Towards the end of 1914, early in World War I, disturbing rumours began to circulate that the newest German submarines were capable of a much higher surface speed than British boats, one report giving their speed at about 22 knots. The rumours were sufficiently strong to force serious consideration of the matter by the Admiralty, and at the same time consideration was given to the idea that submarines should have a high enough surface speed to be able to work with the fleet. The reports concerning the speed of the German submarines proved to be spurious, but the idea of a British submarine with a high surface speed gained ground. The immediate result of this concern was the development of the J Class, which were unique with their three shafts. Originally eight boats were planned but this was reduced to six and then increased to seven.
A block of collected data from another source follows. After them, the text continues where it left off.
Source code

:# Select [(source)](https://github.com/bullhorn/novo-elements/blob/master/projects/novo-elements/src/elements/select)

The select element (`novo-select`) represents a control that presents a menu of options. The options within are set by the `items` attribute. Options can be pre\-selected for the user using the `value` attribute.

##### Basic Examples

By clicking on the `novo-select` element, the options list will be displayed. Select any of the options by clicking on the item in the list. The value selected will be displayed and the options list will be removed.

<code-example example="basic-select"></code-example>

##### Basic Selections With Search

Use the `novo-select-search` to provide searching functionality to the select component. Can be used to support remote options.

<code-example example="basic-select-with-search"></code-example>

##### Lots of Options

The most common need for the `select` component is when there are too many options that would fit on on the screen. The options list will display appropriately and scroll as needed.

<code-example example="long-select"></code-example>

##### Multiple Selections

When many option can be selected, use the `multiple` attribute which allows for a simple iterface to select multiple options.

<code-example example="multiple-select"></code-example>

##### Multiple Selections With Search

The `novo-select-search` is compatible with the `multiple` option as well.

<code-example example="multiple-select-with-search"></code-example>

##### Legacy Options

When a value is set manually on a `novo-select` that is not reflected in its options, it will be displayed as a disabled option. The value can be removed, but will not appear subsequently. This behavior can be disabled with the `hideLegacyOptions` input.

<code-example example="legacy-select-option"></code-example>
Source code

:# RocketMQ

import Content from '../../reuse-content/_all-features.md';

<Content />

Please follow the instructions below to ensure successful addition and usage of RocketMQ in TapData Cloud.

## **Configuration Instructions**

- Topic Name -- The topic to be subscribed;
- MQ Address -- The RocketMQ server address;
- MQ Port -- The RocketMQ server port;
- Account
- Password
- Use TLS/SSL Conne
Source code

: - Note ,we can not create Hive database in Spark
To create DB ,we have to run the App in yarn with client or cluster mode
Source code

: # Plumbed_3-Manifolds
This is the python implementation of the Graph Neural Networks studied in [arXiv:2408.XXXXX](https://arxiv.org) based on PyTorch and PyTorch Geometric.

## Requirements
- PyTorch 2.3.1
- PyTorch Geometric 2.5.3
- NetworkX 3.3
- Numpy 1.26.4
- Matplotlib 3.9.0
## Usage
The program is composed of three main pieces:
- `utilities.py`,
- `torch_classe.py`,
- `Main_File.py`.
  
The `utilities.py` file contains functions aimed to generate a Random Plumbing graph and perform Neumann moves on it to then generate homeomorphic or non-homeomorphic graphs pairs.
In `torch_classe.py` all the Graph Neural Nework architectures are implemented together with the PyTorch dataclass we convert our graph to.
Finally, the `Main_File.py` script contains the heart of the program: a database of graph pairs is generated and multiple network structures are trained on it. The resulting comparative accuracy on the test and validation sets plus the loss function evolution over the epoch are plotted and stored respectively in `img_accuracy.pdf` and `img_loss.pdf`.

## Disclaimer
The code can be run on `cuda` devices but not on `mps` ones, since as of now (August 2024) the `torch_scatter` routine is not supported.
As a result of these changes the boats originally intended to be J7 and J8 were renumbered in April 1915 as J3 and J4 respectively.
Sea - Shipwrecks, Sea - Military - Submarines
HMS J3 commissioned in the Royal Navy on 27 April 1916 and was allocated to the 11th Submarine Flotilla based at Blyth, Northumberland.
Following the conclusion of hostilities in World War I, the Admiralty in 1918 presented the six remaining boats of the J Class to the Australian Government – J6 had been sunk in error in 1918 by a British ship. All the submarines commissioned into the Royal Australian Navy at Portsmouth on 25 March 1919, as tenders to the submarine depot ship HMAS PLATYPUS, J7 being the senior boat. The Commanding Officer of J3 was Lieutenant Henry K.B. Mitchell RN.
After uneventful service, little of which was spent at sea, J3 and her five sisters paid off into Reserve at Westernport on 12 July 1922. The boats had become victims of the worsening economic conditions of the time, coupled with their high cost of maintenance.
J3 was dismantled and the hull sunk as a breakwater at Swan Island, Port Phillip Bay, in 1926.